15th Naval Governor of Guam
- In office January 21, 1911 – January 30, 1912
- Preceded by: Frank Freyer
- Succeeded by: Robert Coontz

Personal details
- Spouse: Adele Trowbridge Salisbury

Military service
- Allegiance: United States
- Branch/service: United States Navy
- Rank: Commodore
- Battles/wars: Spanish–American War World War I

= George Salisbury (governor) =

George Robert Salisbury was a United States Navy Commodore who served as the 15th Naval Governor of Guam. Though he originally served as an Engineering Duty Officer, he eventually stopped being a Restricted Line Officer, and retired from the Navy as a Commodore. As governor, he rolled back a number of educational reforms and encouraged a new ranch system. He also took drastic measures to control the leprosy epidemic on the island, removing the infected to Philippines. He was briefly called into service during World War I before retiring.

==Life and naval career==
Salisbury was appointed to the United States Naval Academy from Missouri in 1874, graduating on June 10, 1879. He served as an Engineering Duty Officer from 1881 to 1892, during this time, he served as a naval engineer aboard the USS Chicago in 1889. He participated in the Spanish–American War aboard a battleship. On March 3, 1899, his ranked was changed to lieutenant. From 1899 to 1902, he served aboard the USS Massachusetts. He achieved the rank of lieutenant commander in 1902.

He attempted to retire, but was recalled up to service in the Reserve Naval Fleet during World War I. He was placed in charge of overseeing minesweeper production in Buffalo, New York.
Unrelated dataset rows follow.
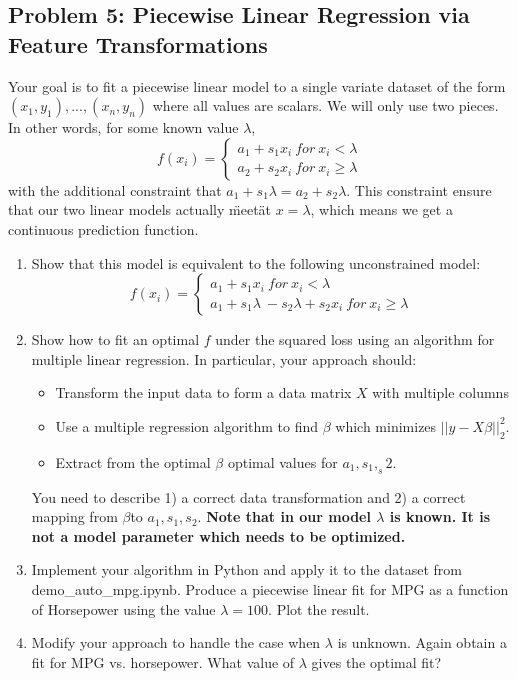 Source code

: \documentclass{assignment}
\begin{document}
\begin{problem}
    \section{Problem 5: Piecewise Linear Regression via Feature Transformations}
    \noindent Your goal is to fit a piecewise linear model to a single variate dataset of the form $(x_1, y_1),...,(x_n,y_n)$ where all values are scalars. We will only use two pieces. In other words, for some known value $\lambda$,
    \begin{equation}
        f(x_i) = \begin{cases}
            a_1+s_1x_i\ for\ x_i < \lambda \\  
            a_2+s_2x_i\ for\ x_i \geq \lambda
        \end{cases}
    \end{equation}
with the additional constraint that $a_1+s_1\lambda = a_2 + s_2\lambda$. This constraint ensure that our two linear models actually \"meet\" at $x = \lambda$, which means we get a continuous prediction function. \\
\begin{enumerate}[label=(\alph*)]
    \item Show that this model is equivalent to the following unconstrained model:
    \begin{equation}
        f(x_i) = \begin{cases}
            a_1+s_1x_i\ for\ x_i < \lambda \\  
            a_1+s_1\lambda\ - s_2\lambda + s_2x_i\ for\ x_i \geq \lambda
        \end{cases}
    \end{equation}
    \item  Show how to fit an optimal $f$ under the squared loss using an algorithm for multiple linear regression. In particular, your approach should:
    \begin{itemize}
        \item Transform the input data to form a data matrix $X$ with multiple columns
        \item Use a multiple regression algorithm to find $\beta$ which minimizes $||y-X\beta||^2_2$.
        \item Extract from the optimal $\beta$ optimal values for $a_1,s_1,_s2$.
    \end{itemize}
    You need to describe 1) a correct data transformation and 2) a correct mapping from $\beta$to $a_1,s_1,s_2$. \textbf{Note that in our model $\lambda$ is known. It is not a model parameter which needs to be optimized.}
    \item Implement your algorithm in Python and apply it to the dataset from demo\_auto\_mpg.ipynb. Produce a piecewise linear fit for MPG as a function of Horsepower using the value $\lambda = 100$. Plot the result.
    \item Modify your approach to handle the case when $\lambda$ is unknown. Again obtain a fit for MPG vs. horsepower. What value of $\lambda$ gives the optimal fit? 
\end{enumerate}


\end{problem}
\end{document}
He ultimately retired with the title of Commodore.

==Governorship==
Salisbury was Governor of Guam from January 21, 1911, to January 30, 1912. He rolled back some education reforms of Governor Edward John Dorn, and once again allowed residents who lived more than two hours from a public school to forgo attendance if they desired. He also changed the age of compulsory schooling to those between the ages of six and twelve. Salisbury soon found himself, like the governors before him, unable to control the spread of leprosy through Guam. Taking drastic measures, he began removing the infected from the island, quarantining them in the Philippines. He encouraged the native Chamorro population to increasingly live on ranches, raise livestock, and farm.

== Personal life ==
On January 10, 1889, Salisbury married Adele Trowbridge in Brooklyn, New York. They had one son, Samuel. On December 6, 1913, Salisbury divorced Adele Trowbridge in an uncontested court decision with no alimony.

On October 6, 1950, Salisbury died in Philadelphia, Pennsylvania.